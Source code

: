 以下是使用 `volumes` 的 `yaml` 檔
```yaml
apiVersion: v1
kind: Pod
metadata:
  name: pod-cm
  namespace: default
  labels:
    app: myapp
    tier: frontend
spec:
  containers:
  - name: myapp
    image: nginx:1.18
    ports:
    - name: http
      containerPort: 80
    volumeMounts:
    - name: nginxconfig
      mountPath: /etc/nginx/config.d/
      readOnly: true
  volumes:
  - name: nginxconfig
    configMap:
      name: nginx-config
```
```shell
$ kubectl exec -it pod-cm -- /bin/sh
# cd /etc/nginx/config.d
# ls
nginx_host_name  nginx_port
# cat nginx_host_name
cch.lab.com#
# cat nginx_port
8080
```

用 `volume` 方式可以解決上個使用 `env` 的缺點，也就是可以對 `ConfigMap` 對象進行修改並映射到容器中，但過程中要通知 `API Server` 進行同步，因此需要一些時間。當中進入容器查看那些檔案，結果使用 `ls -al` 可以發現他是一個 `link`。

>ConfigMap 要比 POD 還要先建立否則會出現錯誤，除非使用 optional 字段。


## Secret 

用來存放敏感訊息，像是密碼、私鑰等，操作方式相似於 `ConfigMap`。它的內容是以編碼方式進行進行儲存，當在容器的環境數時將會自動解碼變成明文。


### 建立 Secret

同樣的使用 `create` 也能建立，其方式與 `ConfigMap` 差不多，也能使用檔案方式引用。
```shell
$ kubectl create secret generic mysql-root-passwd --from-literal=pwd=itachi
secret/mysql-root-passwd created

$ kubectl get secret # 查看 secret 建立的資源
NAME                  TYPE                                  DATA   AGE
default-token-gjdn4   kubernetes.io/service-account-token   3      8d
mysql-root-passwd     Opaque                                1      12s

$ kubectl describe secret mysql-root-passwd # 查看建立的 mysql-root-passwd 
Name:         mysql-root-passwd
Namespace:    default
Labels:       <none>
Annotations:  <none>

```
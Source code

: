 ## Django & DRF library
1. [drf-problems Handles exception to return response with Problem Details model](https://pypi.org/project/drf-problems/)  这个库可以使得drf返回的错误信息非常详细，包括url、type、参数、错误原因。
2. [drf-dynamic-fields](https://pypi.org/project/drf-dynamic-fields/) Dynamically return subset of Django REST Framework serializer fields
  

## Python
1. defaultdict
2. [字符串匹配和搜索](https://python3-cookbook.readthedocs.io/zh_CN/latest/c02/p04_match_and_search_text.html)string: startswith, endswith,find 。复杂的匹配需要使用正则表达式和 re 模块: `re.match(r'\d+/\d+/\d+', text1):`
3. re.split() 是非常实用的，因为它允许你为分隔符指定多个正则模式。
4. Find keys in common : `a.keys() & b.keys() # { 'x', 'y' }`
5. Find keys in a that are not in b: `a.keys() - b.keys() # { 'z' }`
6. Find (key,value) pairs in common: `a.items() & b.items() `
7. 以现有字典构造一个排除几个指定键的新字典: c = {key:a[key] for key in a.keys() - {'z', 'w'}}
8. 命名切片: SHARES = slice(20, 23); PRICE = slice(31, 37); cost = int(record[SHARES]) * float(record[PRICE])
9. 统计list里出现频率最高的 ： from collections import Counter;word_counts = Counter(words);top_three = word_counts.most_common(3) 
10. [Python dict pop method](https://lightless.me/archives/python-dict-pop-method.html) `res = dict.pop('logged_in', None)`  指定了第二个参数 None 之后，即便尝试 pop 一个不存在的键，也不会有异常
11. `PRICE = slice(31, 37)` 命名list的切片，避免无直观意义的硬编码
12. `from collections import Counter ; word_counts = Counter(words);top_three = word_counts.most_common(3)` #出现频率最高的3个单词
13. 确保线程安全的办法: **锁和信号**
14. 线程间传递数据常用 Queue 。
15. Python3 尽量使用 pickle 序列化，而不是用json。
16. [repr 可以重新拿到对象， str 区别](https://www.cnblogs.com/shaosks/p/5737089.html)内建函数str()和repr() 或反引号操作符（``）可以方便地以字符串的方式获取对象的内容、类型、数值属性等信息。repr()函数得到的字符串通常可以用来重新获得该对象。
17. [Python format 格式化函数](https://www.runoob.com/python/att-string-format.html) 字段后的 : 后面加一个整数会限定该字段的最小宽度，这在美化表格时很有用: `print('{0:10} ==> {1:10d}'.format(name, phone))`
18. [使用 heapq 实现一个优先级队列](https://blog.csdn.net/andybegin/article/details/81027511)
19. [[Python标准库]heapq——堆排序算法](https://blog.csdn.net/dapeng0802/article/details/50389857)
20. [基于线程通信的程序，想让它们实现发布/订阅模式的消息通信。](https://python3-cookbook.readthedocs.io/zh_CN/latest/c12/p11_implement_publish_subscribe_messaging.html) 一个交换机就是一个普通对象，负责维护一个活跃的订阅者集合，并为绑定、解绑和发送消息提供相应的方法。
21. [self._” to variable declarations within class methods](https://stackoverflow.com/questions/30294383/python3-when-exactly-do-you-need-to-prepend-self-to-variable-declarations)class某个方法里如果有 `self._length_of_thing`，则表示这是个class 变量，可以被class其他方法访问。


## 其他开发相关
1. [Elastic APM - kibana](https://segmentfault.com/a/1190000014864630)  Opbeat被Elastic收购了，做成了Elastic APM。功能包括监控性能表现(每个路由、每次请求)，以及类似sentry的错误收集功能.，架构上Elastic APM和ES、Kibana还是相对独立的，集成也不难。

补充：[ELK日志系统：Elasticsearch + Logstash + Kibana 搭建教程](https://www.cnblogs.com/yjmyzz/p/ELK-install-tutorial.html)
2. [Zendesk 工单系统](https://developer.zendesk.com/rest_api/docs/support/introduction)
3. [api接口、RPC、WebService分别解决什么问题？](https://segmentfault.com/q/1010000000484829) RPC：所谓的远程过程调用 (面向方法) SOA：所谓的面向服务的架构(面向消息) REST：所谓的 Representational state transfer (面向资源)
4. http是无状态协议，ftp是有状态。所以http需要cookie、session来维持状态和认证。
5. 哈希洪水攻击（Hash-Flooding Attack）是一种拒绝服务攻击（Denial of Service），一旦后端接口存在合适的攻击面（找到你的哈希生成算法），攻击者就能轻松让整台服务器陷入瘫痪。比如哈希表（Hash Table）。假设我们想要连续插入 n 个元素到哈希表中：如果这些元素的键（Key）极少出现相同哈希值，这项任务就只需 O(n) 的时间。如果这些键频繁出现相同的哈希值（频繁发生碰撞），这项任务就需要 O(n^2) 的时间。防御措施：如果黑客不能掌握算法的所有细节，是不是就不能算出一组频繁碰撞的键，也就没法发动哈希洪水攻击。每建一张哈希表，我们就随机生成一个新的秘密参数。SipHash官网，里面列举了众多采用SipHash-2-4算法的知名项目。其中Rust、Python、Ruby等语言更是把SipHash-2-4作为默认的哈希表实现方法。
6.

----------------

What to do
Each line above that holds the string "import" should be copied and shown.

Solved exercise
9. 统计list里出现频率最高的 ： from collections import Counter;word_counts = Counter(words);top_three = word_counts.most_common(3) 
12. `from collections import Counter ; word_counts = Counter(words);top_three = word_counts.most_common(3)` #出现频率最高的3个单词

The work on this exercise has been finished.